What has been the Trump administration's response to the March 1 cancellation of war-risk insurance, and is it feasible?

Major insurance companies announced on March 1 that they will be withdrawing war risk cover for ships in the region. But the cancellation is temporary and there will be a repricing of the cover. Immediately Trump responded by saying that the U.S. would offer "political risk coverage" through a relatively unknown government agency called the U.S. International Development Finance Corporation and providing naval escorts. The DFC usually gives loans to countries in the global south and hasn't been in the business of marine insurance.

The potential liabilities accrued would be enormous if there are incidents like we saw in the Red Sea in 2023-24 with Houthi attacks on Red Sea shipping. We're talking about a shipping lane full of oil and gas tankers. The Red Sea is also a good lesson in the efficacy, or lack thereof of naval escorts. These were attempted in combatting piracy from 2008 onwards with limited effect.

How are you using social media to learn about the shipping industry's reaction to this?

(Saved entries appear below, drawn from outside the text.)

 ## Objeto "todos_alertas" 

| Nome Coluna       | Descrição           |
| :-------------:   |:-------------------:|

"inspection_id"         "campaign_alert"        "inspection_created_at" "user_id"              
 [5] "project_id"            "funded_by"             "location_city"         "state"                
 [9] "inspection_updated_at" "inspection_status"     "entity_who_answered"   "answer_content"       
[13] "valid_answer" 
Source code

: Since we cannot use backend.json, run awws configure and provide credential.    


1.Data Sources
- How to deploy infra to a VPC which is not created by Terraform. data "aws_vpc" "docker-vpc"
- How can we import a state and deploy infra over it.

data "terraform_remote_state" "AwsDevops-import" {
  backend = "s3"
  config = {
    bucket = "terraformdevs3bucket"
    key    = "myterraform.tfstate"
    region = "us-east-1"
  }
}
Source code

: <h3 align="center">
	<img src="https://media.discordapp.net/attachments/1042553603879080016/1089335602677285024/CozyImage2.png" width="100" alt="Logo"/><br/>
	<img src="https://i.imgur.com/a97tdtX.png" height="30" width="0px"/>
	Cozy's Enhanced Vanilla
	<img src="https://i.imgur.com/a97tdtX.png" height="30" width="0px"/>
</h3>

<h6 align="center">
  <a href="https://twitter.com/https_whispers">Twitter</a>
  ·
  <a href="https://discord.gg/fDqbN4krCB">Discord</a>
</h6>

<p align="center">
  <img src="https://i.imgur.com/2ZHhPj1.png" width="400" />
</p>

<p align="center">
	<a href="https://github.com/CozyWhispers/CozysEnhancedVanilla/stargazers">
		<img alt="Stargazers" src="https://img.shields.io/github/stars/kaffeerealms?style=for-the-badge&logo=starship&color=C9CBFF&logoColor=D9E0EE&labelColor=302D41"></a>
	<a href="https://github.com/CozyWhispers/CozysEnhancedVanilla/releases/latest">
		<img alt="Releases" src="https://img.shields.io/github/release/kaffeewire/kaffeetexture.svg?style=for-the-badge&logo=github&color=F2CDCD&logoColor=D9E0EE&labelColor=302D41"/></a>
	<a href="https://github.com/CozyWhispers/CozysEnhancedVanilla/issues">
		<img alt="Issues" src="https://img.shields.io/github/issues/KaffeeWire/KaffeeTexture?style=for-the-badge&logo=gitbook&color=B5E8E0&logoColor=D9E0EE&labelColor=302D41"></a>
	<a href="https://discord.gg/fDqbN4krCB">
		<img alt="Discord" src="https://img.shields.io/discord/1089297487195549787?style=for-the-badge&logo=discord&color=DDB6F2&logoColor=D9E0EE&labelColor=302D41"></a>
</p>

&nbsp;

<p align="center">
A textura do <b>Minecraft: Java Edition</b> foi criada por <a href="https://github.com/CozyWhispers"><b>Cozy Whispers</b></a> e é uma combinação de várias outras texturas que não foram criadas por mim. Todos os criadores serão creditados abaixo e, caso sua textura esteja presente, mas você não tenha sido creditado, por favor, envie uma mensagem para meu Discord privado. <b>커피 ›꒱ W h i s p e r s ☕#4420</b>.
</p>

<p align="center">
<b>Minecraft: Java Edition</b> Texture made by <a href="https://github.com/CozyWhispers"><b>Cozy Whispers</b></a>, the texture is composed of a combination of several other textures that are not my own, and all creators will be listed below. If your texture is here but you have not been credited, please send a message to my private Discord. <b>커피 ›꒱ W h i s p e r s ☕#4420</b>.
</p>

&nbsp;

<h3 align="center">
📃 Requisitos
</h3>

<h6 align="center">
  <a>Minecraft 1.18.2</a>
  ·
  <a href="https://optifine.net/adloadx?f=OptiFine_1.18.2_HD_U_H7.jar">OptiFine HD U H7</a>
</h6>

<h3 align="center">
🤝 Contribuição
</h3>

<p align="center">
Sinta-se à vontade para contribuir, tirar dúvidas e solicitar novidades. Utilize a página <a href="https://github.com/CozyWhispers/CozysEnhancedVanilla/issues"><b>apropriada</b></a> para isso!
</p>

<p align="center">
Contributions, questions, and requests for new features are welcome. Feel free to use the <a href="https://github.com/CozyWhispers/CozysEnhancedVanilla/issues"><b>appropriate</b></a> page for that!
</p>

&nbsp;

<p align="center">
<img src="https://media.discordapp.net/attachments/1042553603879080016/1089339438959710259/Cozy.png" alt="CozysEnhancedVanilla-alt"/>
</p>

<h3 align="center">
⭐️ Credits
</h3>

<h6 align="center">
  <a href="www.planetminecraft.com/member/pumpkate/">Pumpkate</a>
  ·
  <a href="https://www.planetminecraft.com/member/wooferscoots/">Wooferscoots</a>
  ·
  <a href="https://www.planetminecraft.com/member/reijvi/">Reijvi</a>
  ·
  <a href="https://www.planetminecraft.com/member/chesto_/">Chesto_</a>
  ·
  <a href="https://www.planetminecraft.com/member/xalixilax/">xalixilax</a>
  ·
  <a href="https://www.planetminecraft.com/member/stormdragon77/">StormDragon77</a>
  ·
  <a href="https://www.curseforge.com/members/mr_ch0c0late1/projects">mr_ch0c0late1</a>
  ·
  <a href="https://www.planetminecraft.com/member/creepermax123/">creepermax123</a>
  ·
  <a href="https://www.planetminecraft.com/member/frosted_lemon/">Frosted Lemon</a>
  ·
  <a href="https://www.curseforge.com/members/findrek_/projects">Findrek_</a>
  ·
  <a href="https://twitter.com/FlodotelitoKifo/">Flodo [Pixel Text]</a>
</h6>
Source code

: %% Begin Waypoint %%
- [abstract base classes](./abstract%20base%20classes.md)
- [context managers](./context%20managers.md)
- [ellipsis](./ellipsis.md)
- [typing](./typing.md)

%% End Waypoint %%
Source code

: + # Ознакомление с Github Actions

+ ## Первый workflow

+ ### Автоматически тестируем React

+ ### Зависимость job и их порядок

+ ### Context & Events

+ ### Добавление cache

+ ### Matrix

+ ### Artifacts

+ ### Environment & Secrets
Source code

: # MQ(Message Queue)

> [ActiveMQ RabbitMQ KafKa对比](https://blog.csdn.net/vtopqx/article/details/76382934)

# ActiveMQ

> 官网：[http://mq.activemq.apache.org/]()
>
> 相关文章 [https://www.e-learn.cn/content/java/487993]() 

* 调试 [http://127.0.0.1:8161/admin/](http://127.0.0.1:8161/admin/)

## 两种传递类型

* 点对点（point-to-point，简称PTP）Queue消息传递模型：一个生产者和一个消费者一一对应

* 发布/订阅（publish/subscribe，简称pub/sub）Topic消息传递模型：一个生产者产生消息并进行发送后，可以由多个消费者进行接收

A big shift from when I first started doing research on shipping is the ubiquity of the internet onboard ships. When I was doing fieldwork and traveling on container ships through the Suez and Strait of Hormuz from 2014-2020, internet access was rare and heavily regulated by the captain. Partly in response to COVID and things like Starlink, ships now have good and plentiful internet.

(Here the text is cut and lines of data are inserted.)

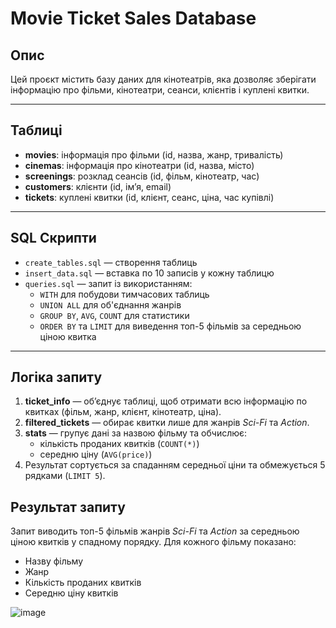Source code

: # Movie Ticket Sales Database

## Опис

Цей проєкт містить базу даних для кінотеатрів, яка дозволяє зберігати інформацію про фільми, кінотеатри, сеанси, клієнтів і куплені квитки.

---

## Таблиці

- **movies**: інформація про фільми (id, назва, жанр, тривалість)
- **cinemas**: інформація про кінотеатри (id, назва, місто)
- **screenings**: розклад сеансів (id, фільм, кінотеатр, час)
- **customers**: клієнти (id, ім’я, email)
- **tickets**: куплені квитки (id, клієнт, сеанс, ціна, час купівлі)

---

## SQL Скрипти

- `create_tables.sql` — створення таблиць
- `insert_data.sql` — вставка по 10 записів у кожну таблицю
- `queries.sql` — запит із використанням:
  - `WITH` для побудови тимчасових таблиць
  - `UNION ALL` для об'єднання жанрів
  - `GROUP BY`, `AVG`, `COUNT` для статистики
  - `ORDER BY` та `LIMIT` для виведення топ-5 фільмів за середньою ціною квитка

---

## Логіка запиту

1. **ticket_info** — об’єднує таблиці, щоб отримати всю інформацію по квитках (фільм, жанр, клієнт, кінотеатр, ціна).
2. **filtered_tickets** — обирає квитки лише для жанрів *Sci-Fi* та *Action*.
3. **stats** — групує дані за назвою фільму та обчислює:
   - кількість проданих квитків (`COUNT(*)`)
   - середню ціну (`AVG(price)`)
4. Результат сортується за спаданням середньої ціни та обмежується 5 рядками (`LIMIT 5`).

## Результат запиту

Запит виводить топ-5 фільмів жанрів *Sci-Fi* та *Action* за середньою ціною квитків у спадному порядку. Для кожного фільму показано:

- Назву фільму
- Жанр
- Кількість проданих квитків
- Середню ціну квитків

![image](https://github.com/user-attachments/assets/2b0b3aad-1a3f-4983-b071-c3dcef14a286)



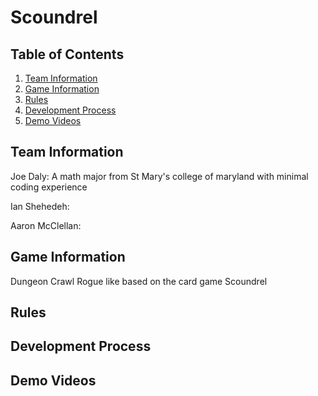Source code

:# Scoundrel

## Table of Contents
1. [Team Information](#members)
2. [Game Information](#info)
3. [Rules](#rules)
4. [Development Process](#devpro)
5. [Demo Videos](#demo)

## Team Information <a name="members"></a>
Joe Daly: A math major from St Mary's college of maryland with minimal coding experience

Ian Shehedeh:

Aaron McClellan: 

## Game Information <a name="info"></a>
Dungeon Crawl Rogue like based on the card game Scoundrel

## Rules <a name="rules"></a>

## Development Process <a name="devpro"></a>

## Demo Videos <a name="demo"></a>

This has led to seafarers being able to tell their stories of risk, danger, hard work, loneliness and joy directly through platforms like TikTok, Instagram and YouTube in addition to being in regular contact through WhatsApp. When I heard the news of the attacks on Iran, my WhatsApp was filled with sailors writing about their fear and hopes. These are important voices that are seldom heard when talking about global shipping and trade.